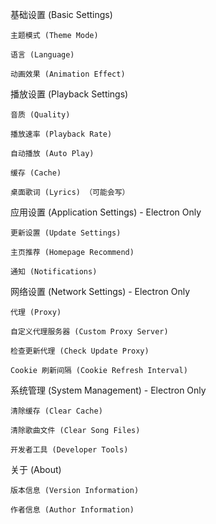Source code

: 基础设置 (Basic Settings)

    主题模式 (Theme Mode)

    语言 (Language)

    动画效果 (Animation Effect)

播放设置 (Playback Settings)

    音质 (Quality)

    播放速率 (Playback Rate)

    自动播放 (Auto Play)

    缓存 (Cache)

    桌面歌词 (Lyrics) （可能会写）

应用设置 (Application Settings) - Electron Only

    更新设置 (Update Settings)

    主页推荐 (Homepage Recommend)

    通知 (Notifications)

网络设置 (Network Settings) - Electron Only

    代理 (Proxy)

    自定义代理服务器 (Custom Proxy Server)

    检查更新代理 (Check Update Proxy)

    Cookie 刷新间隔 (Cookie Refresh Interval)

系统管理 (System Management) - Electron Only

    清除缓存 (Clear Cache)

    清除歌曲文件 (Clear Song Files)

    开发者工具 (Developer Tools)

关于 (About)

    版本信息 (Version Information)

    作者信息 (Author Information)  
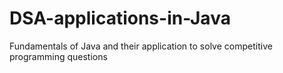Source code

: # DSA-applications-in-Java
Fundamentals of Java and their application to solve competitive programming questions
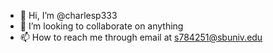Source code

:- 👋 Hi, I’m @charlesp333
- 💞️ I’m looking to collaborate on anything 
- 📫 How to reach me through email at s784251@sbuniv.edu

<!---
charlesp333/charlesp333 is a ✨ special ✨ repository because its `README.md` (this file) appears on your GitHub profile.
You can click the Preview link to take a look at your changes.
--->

Exercise aim: Report the number of lines in the listing where the string "your" appears, and nothing besides.

Answer space: 2